Penny was in the first cohort of Black Studies faculty hired in 1968 by Jack L. Daniel, Ph.D. and Curtiss E. Porter, the co-directors of the University of Pittsburgh's Africana Studies Program.

Porter and Daniel sought to develop a faculty representative of both academia and community. Porter, in particular, himself a creative, drew on Penny's established reputation as a "straight ahead" poet, fusing the incantations of Bebop jazz and street lyricism into hard hitting graphic, terse poetics that spoke to street life.

Emanating from Pittsburgh's fabled Hill District creative arts core, he was a lead voice of The Centre Ave Poets Writer's Workshop, which included others such as Charlie Williams, Nick Flournoy and August Wilson, who would achieve later fame as America's premier African American playwright. Many considered Penny to be Wilson's mentor in those early days. Penny's hire, along with other non-traditionalists academics, such as the choreographer Bob Johnson were part of the push to infuse the Black Studies curriculum with a wholistic Black Aesthetic to correspond to an advanced exploration of Black academics that Porter, in particular, thought should comprise Black Studies.  After Penny began teaching at the University of Pittsburgh , he was promoted to associate professor in 1971 under the leadership of Porter.

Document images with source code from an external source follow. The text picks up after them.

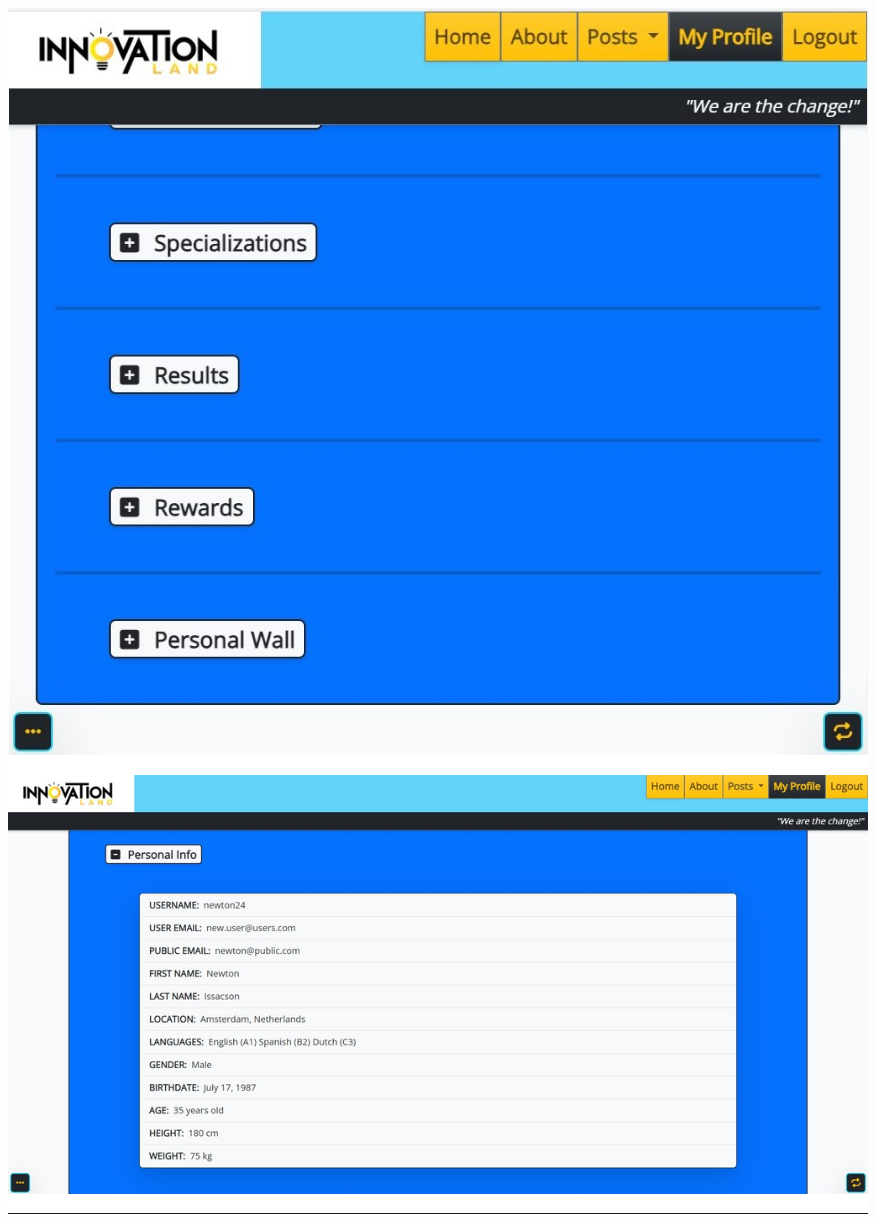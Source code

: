 ![Profiles](./assets/media/images/features/6-posts-2-details-p9-6.jpg)

![Profiles](./assets/media/images/features/6-posts-2-details-p9-7.jpg)

---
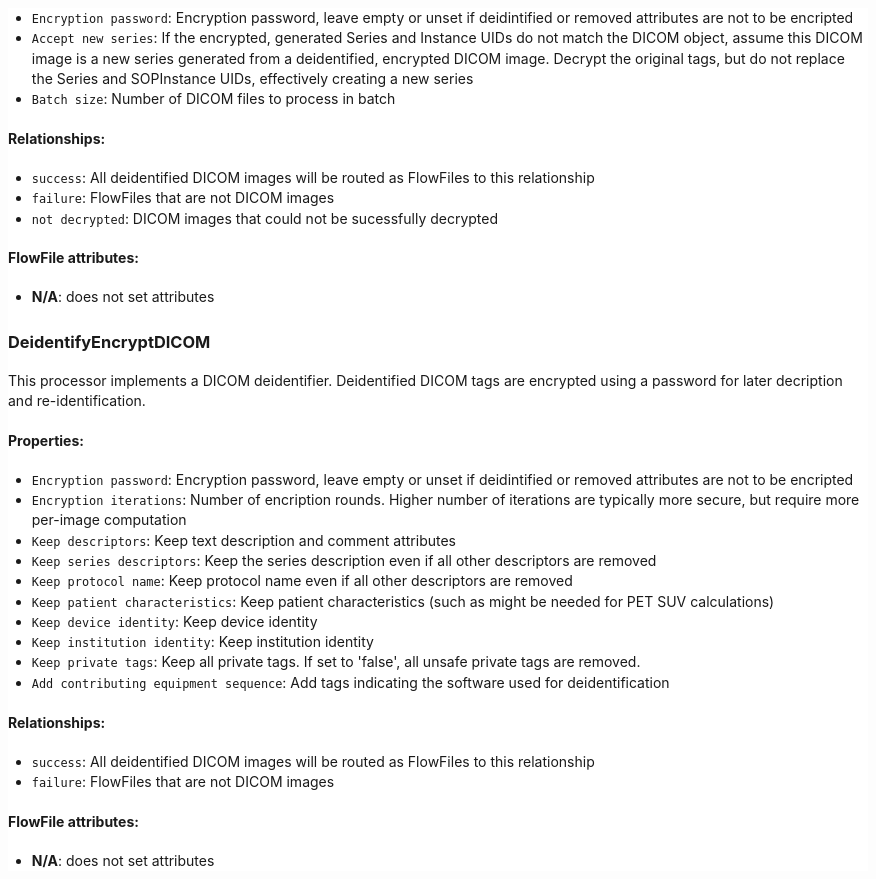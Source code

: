 * `Encryption password`: Encryption password, leave empty or unset if deidintified or removed attributes are not to be encripted
* `Accept new series`: If the encrypted, generated Series and Instance UIDs do not match the DICOM object, assume this DICOM image is a new series generated from a deidentified, encrypted DICOM image.  Decrypt the original tags, but do not replace the Series and SOPInstance UIDs, effectively creating a new series
* `Batch size`: Number of DICOM files to process in batch

#### Relationships:

* `success`: All deidentified DICOM images will be routed as FlowFiles to this relationship
* `failure`: FlowFiles that are not DICOM images
* `not decrypted`: DICOM images that could not be sucessfully decrypted

#### FlowFile attributes:

* **N/A**: does not set attributes

### DeidentifyEncryptDICOM

This processor implements a DICOM deidentifier.  Deidentified DICOM tags are encrypted using a password for later decription and re-identification.

#### Properties:

* `Encryption password`: Encryption password, leave empty or unset if deidintified or removed attributes are not to be encripted
* `Encryption iterations`: Number of encription rounds.  Higher number of iterations are typically more secure, but require more per-image computation
* `Keep descriptors`: Keep text description and comment attributes
* `Keep series descriptors`: Keep the series description even if all other descriptors are removed
* `Keep protocol name`: Keep protocol name even if all other descriptors are removed
* `Keep patient characteristics`: Keep patient characteristics (such as might be needed for PET SUV calculations)
* `Keep device identity`: Keep device identity
* `Keep institution identity`: Keep institution identity
* `Keep private tags`: Keep all private tags.  If set to 'false', all unsafe private tags are removed.
* `Add contributing equipment sequence`: Add tags indicating the software used for deidentification

#### Relationships:

* `success`: All deidentified DICOM images will be routed as FlowFiles to this relationship
* `failure`: FlowFiles that are not DICOM images

#### FlowFile attributes:

* **N/A**: does not set attributes

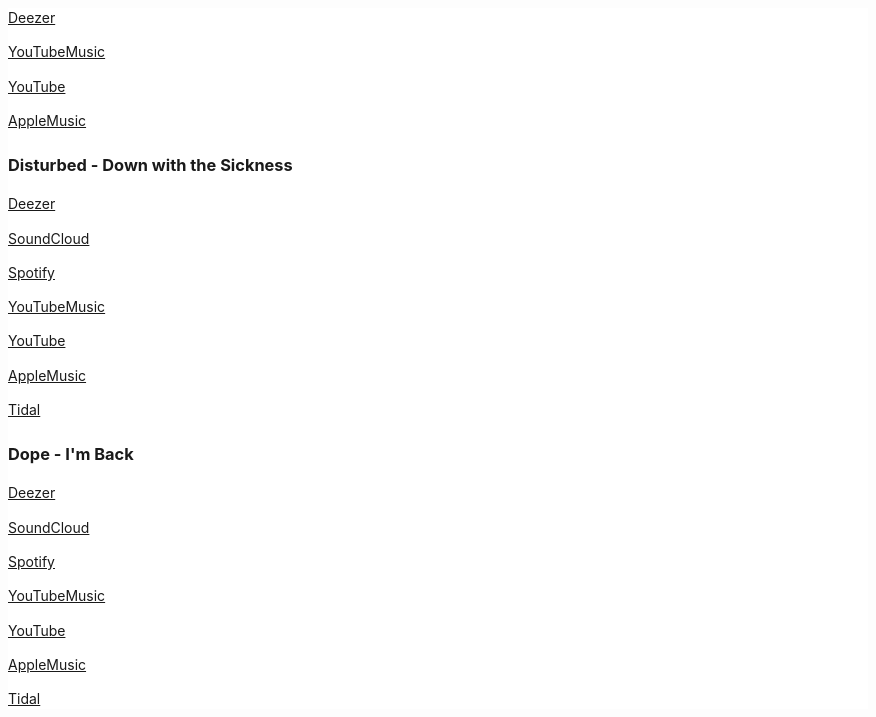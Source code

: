 <iframe frameborder="0" style="border:none;width:100%;height:180px;" width="100%" height="180" src="https://music.yandex.ru/iframe/#track/322737/32349">Слушайте <a href='https://music.yandex.ru/album/32349/track/322737'>Sadeness - Part I</a> — <a href='https://music.yandex.ru/artist/89677'>Enigma</a> на Яндекс.Музыке</iframe>

[Deezer](https://www.deezer.com/track/3543928)

[YouTubeMusic](https://music.youtube.com/watch?v=4F9DxYhqmKw)

[YouTube](https://www.youtube.com/watch?v=4F9DxYhqmKw)

[AppleMusic](https://geo.music.apple.com/us/album/_/713169072?i=713169141&mt=1&app=music&ls=1&at=1000lHKX&ct=api_http&itscg=30200&itsct=odsl_m)



### Disturbed - Down with the Sickness

<iframe frameborder="0" style="border:none;width:100%;height:180px;" width="100%" height="180" src="https://music.yandex.ru/iframe/#track/368215/299197">Слушайте <a href='https://music.yandex.ru/album/299197/track/368215'>Down with the Sickness</a> — <a href='https://music.yandex.ru/artist/48827'>Disturbed</a> на Яндекс.Музыке</iframe>

[Deezer](https://www.deezer.com/track/13975789)

[SoundCloud](https://soundcloud.com/disturbed1/down-with-the-sickness)

[Spotify](https://open.spotify.com/track/40rvBMQizxkIqnjPdEWY1v)

[YouTubeMusic](https://music.youtube.com/watch?v=09LTT0xwdfw)

[YouTube](https://www.youtube.com/watch?v=09LTT0xwdfw)

[AppleMusic](https://geo.music.apple.com/us/album/_/1030601019?i=1030601027&mt=1&app=music&ls=1&at=1000lHKX&ct=api_http&itscg=30200&itsct=odsl_m)

[Tidal](https://listen.tidal.com/track/3514687)

### Dope - I'm Back

<iframe frameborder="0" style="border:none;width:100%;height:180px;" width="100%" height="180" src="https://music.yandex.ru/iframe/#track/10081901/1086530">Слушайте <a href='https://music.yandex.ru/album/1086530/track/10081901'>I'm Back</a> — <a href='https://music.yandex.ru/artist/198350'>Dope</a> на Яндекс.Музыке</iframe>

[Deezer](https://www.deezer.com/track/65928880)

[SoundCloud](https://soundcloud.com/umad_bruh/dope-im-back)

[Spotify](https://open.spotify.com/track/0v5M9MCcXgc40YgEzIdd8Z)

[YouTubeMusic](https://music.youtube.com/watch?v=6UtVnJFddqo)

[YouTube](https://www.youtube.com/watch?v=6UtVnJFddqo)

[AppleMusic](https://geo.music.apple.com/us/album/_/75481800?i=75481210&mt=1&app=music&ls=1&at=1000lHKX&ct=api_http&itscg=30200&itsct=odsl_m)

[Tidal](https://listen.tidal.com/track/49233026)

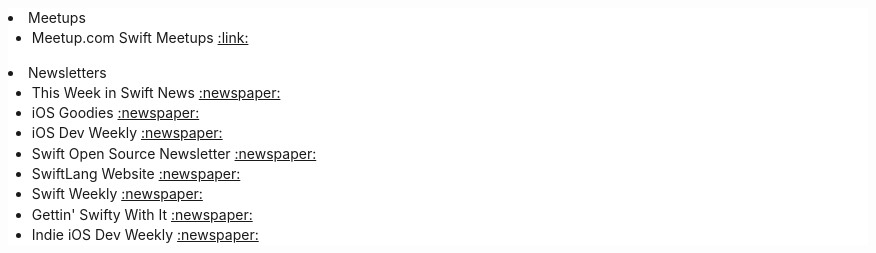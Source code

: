    </li>
  </ul>
 </li>
 <li>
  Meetups
  <ul>
   <li>
    Meetup.com Swift Meetups
    <a href="http://swift.meetup.com/">
     :link:
    </a>
   </li>
  </ul>
 </li>
 <li>
  Newsletters
  <ul>
   <li>
    This Week in Swift News
    <a href="https://swiftnews.curated.co/issues">
     :newspaper:
    </a>
   </li>
   <li>
    iOS Goodies
    <a href="http://ios-goodies.com/">
     :newspaper:
    </a>
   </li>
   <li>
    iOS Dev Weekly
    <a href="https://iosdevweekly.com/">
     :newspaper:
    </a>
   </li>
   <li>
    Swift Open Source Newsletter
    <a href="http://swiftsandbox.io/">
     :newspaper:
    </a>
   </li>
   <li>
    SwiftLang Website
    <a href="http://swiftlang.eu/">
     :newspaper:
    </a>
   </li>
   <li>
    Swift Weekly
    <a href="http://swiftweekly.com/issues">
     :newspaper:
    </a>
   </li>
   <li>
    Gettin' Swifty With It
    <a href="http://gettinswiftywithit.curated.co/">
     :newspaper:
    </a>
   </li>
   <li>
    Indie iOS Dev Weekly
    <a href="https://indieiosfocus.curated.co/">
     :newspaper:
    </a>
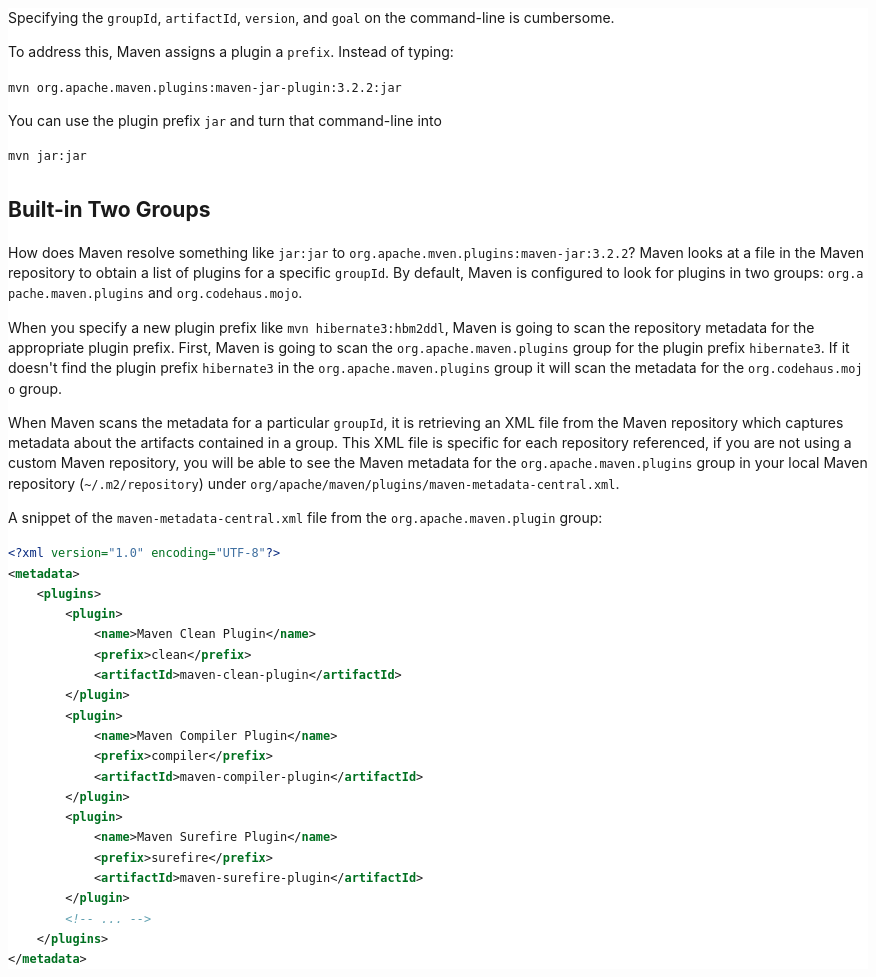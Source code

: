 Specifying the `groupId`, `artifactId`, `version`, and `goal` on the command-line is cumbersome.


To address this, Maven assigns a plugin a `prefix`. Instead of typing:

```text
mvn org.apache.maven.plugins:maven-jar-plugin:3.2.2:jar
```

You can use the plugin prefix `jar` and turn that command-line into

```text
mvn jar:jar
```

## Built-in Two Groups

How does Maven resolve something like `jar:jar` to `org.apache.mven.plugins:maven-jar:3.2.2`?
Maven looks at a file in the Maven repository to obtain a list of plugins for a specific `groupId`.
By default, Maven is configured to look for plugins in two groups:
`org.apache.maven.plugins` and `org.codehaus.mojo`.

When you specify a new plugin prefix like `mvn hibernate3:hbm2ddl`,
Maven is going to scan the repository metadata for the appropriate plugin prefix.
First, Maven is going to scan the `org.apache.maven.plugins` group for the plugin prefix `hibernate3`.
If it doesn't find the plugin prefix `hibernate3` in the `org.apache.maven.plugins` group
it will scan the metadata for the `org.codehaus.mojo` group.

When Maven scans the metadata for a particular `groupId`,
it is retrieving an XML file from the Maven repository
which captures metadata about the artifacts contained in a group.
This XML file is specific for each repository referenced,
if you are not using a custom Maven repository,
you will be able to see the Maven metadata for the `org.apache.maven.plugins` group
in your local Maven repository (`~/.m2/repository`) under `org/apache/maven/plugins/maven-metadata-central.xml`.

A snippet of the `maven-metadata-central.xml` file from the `org.apache.maven.plugin` group:

```xml
<?xml version="1.0" encoding="UTF-8"?>
<metadata>
    <plugins>
        <plugin>
            <name>Maven Clean Plugin</name>
            <prefix>clean</prefix>
            <artifactId>maven-clean-plugin</artifactId>
        </plugin>
        <plugin>
            <name>Maven Compiler Plugin</name>
            <prefix>compiler</prefix>
            <artifactId>maven-compiler-plugin</artifactId>
        </plugin>
        <plugin>
            <name>Maven Surefire Plugin</name>
            <prefix>surefire</prefix>
            <artifactId>maven-surefire-plugin</artifactId>
        </plugin>
        <!-- ... -->
    </plugins>
</metadata>
```
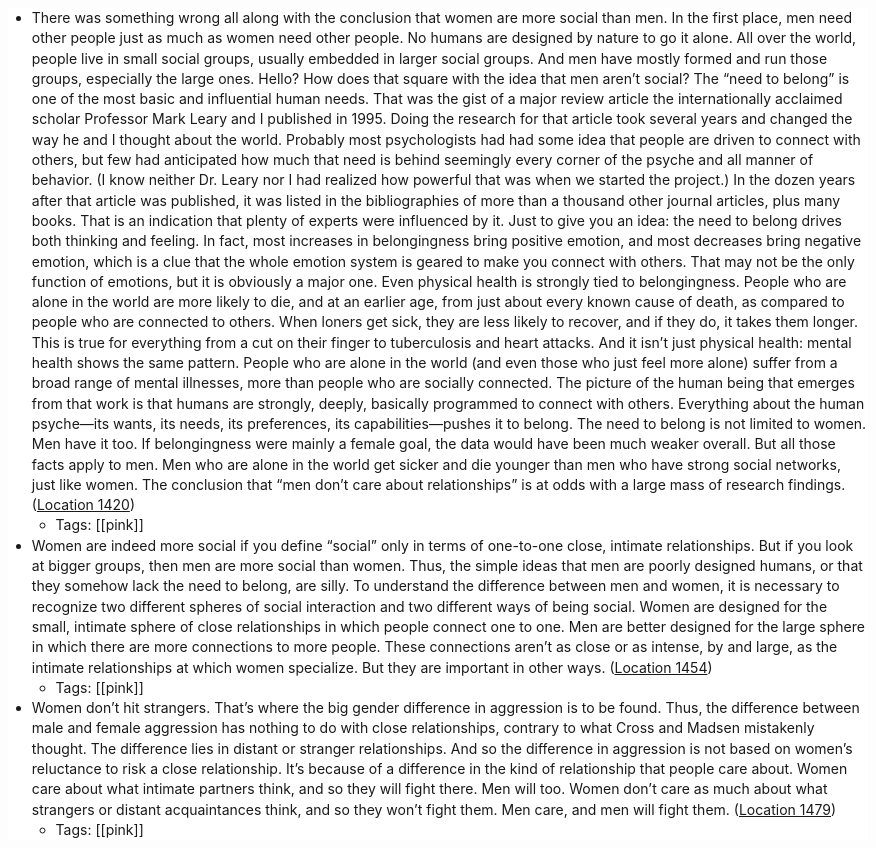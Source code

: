 - There was something wrong all along with the conclusion that women are more social than men. In the first place, men need other people just as much as women need other people. No humans are designed by nature to go it alone. All over the world, people live in small social groups, usually embedded in larger social groups. And men have mostly formed and run those groups, especially the large ones. Hello? How does that square with the idea that men aren’t social? The “need to belong” is one of the most basic and influential human needs. That was the gist of a major review article the internationally acclaimed scholar Professor Mark Leary and I published in 1995. Doing the research for that article took several years and changed the way he and I thought about the world. Probably most psychologists had had some idea that people are driven to connect with others, but few had anticipated how much that need is behind seemingly every corner of the psyche and all manner of behavior. (I know neither Dr. Leary nor I had realized how powerful that was when we started the project.) In the dozen years after that article was published, it was listed in the bibliographies of more than a thousand other journal articles, plus many books. That is an indication that plenty of experts were influenced by it. Just to give you an idea: the need to belong drives both thinking and feeling. In fact, most increases in belongingness bring positive emotion, and most decreases bring negative emotion, which is a clue that the whole emotion system is geared to make you connect with others. That may not be the only function of emotions, but it is obviously a major one. Even physical health is strongly tied to belongingness. People who are alone in the world are more likely to die, and at an earlier age, from just about every known cause of death, as compared to people who are connected to others. When loners get sick, they are less likely to recover, and if they do, it takes them longer. This is true for everything from a cut on their finger to tuberculosis and heart attacks. And it isn’t just physical health: mental health shows the same pattern. People who are alone in the world (and even those who just feel more alone) suffer from a broad range of mental illnesses, more than people who are socially connected. The picture of the human being that emerges from that work is that humans are strongly, deeply, basically programmed to connect with others. Everything about the human psyche—its wants, its needs, its preferences, its capabilities—pushes it to belong. The need to belong is not limited to women. Men have it too. If belongingness were mainly a female goal, the data would have been much weaker overall. But all those facts apply to men. Men who are alone in the world get sicker and die younger than men who have strong social networks, just like women. The conclusion that “men don’t care about relationships” is at odds with a large mass of research findings. ([Location 1420](https://readwise.io/to_kindle?action=open&asin=B003WT26I0&location=1420))
    - Tags: [[pink]] 
- Women are indeed more social if you define “social” only in terms of one-to-one close, intimate relationships. But if you look at bigger groups, then men are more social than women. Thus, the simple ideas that men are poorly designed humans, or that they somehow lack the need to belong, are silly. To understand the difference between men and women, it is necessary to recognize two different spheres of social interaction and two different ways of being social. Women are designed for the small, intimate sphere of close relationships in which people connect one to one. Men are better designed for the large sphere in which there are more connections to more people. These connections aren’t as close or as intense, by and large, as the intimate relationships at which women specialize. But they are important in other ways. ([Location 1454](https://readwise.io/to_kindle?action=open&asin=B003WT26I0&location=1454))
    - Tags: [[pink]] 
- Women don’t hit strangers. That’s where the big gender difference in aggression is to be found. Thus, the difference between male and female aggression has nothing to do with close relationships, contrary to what Cross and Madsen mistakenly thought. The difference lies in distant or stranger relationships. And so the difference in aggression is not based on women’s reluctance to risk a close relationship. It’s because of a difference in the kind of relationship that people care about. Women care about what intimate partners think, and so they will fight there. Men will too. Women don’t care as much about what strangers or distant acquaintances think, and so they won’t fight them. Men care, and men will fight them. ([Location 1479](https://readwise.io/to_kindle?action=open&asin=B003WT26I0&location=1479))
    - Tags: [[pink]] 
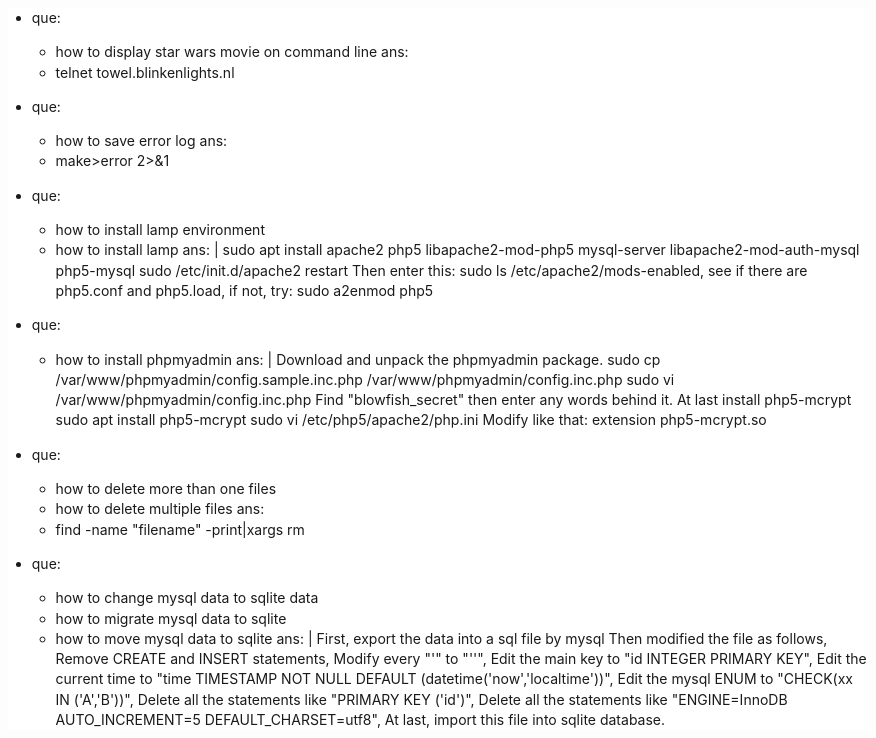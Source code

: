 - que:
  - how to display star wars movie on command line
  ans:
  - telnet towel.blinkenlights.nl

- que:
  - how to save error log
  ans:
  - make>error 2>&1

- que:
  - how to install lamp environment
  - how to install lamp
  ans: |
   sudo apt install apache2 php5 libapache2-mod-php5 mysql-server libapache2-mod-auth-mysql php5-mysql
   sudo /etc/init.d/apache2 restart
   Then enter this: sudo ls /etc/apache2/mods-enabled, see if there are php5.conf and php5.load, if not, try: sudo a2enmod php5

- que:
  - how to install phpmyadmin
  ans: |
   Download and unpack the phpmyadmin package.
   sudo cp /var/www/phpmyadmin/config.sample.inc.php /var/www/phpmyadmin/config.inc.php
   sudo vi /var/www/phpmyadmin/config.inc.php
     Find "blowfish_secret" then enter any words behind it.
   At last install php5-mcrypt
   sudo apt install php5-mcrypt
   sudo vi /etc/php5/apache2/php.ini
   Modify like that:
     extension php5-mcrypt.so

- que:
  - how to delete more than one files
  - how to delete multiple files
  ans:
  - find -name "filename" -print|xargs rm

- que:
  - how to change mysql data to sqlite data
  - how to migrate mysql data to sqlite
  - how to move mysql data to sqlite
  ans: |
   First, export the data into a sql file by mysql
   Then modified the file as follows,
   Remove CREATE and INSERT statements,
   Modify every "\'" to "''",
   Edit the main key to "id INTEGER PRIMARY KEY",
   Edit the current time to "time TIMESTAMP NOT NULL DEFAULT (datetime('now','localtime'))",
   Edit the mysql ENUM to "CHECK(xx IN ('A','B'))",
   Delete all the statements like "PRIMARY KEY ('id')",
   Delete all the statements like "ENGINE=InnoDB AUTO_INCREMENT=5 DEFAULT_CHARSET=utf8",
   At last, import this file into sqlite database.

His tenure established a foothold for the increased production of his art. Penny, moved on to serve as chair of its Africana Studies Department from 1978 to 1984 after Porter's resignation from the Chairmanship. Penny was also a founding member of the Africana Studies Department.

Theatrical contributions
In 1968, he and his friend August Wilson, a fellow Pittsburgh poet and playwright, were approached by members of Pitt's Black Action Society (Curtiss E. Porter, Tony Fountain, E. Philip McKain), who had recently obtained funding, to establish the Black Horizons Theater, which staged performances until the mid-1970s. Dr. Vernell A. Lillie founded the Kuntu Repertory Theatre in 1974 as a way of showcasing Penny's plays. Penny was the playwright-in-residence for the Kuntu Repertory Theatre. Today, the theatre continues to hold performances of Penny's plays.

In 1976, he and Wilson co-founded the Kuntu Writers Workshop, which Penny coordinated until his death on March 16, 2003.

The Pittsburgh City Council honored Penny by presenting the Penny family with a key to the City of Pittsburgh for his commitment to social activism, dedication to encouraging youth, and contributions to the greater Hill District community. July 29, 2008, is officially the city of Pittsburgh's Rob Penny Day.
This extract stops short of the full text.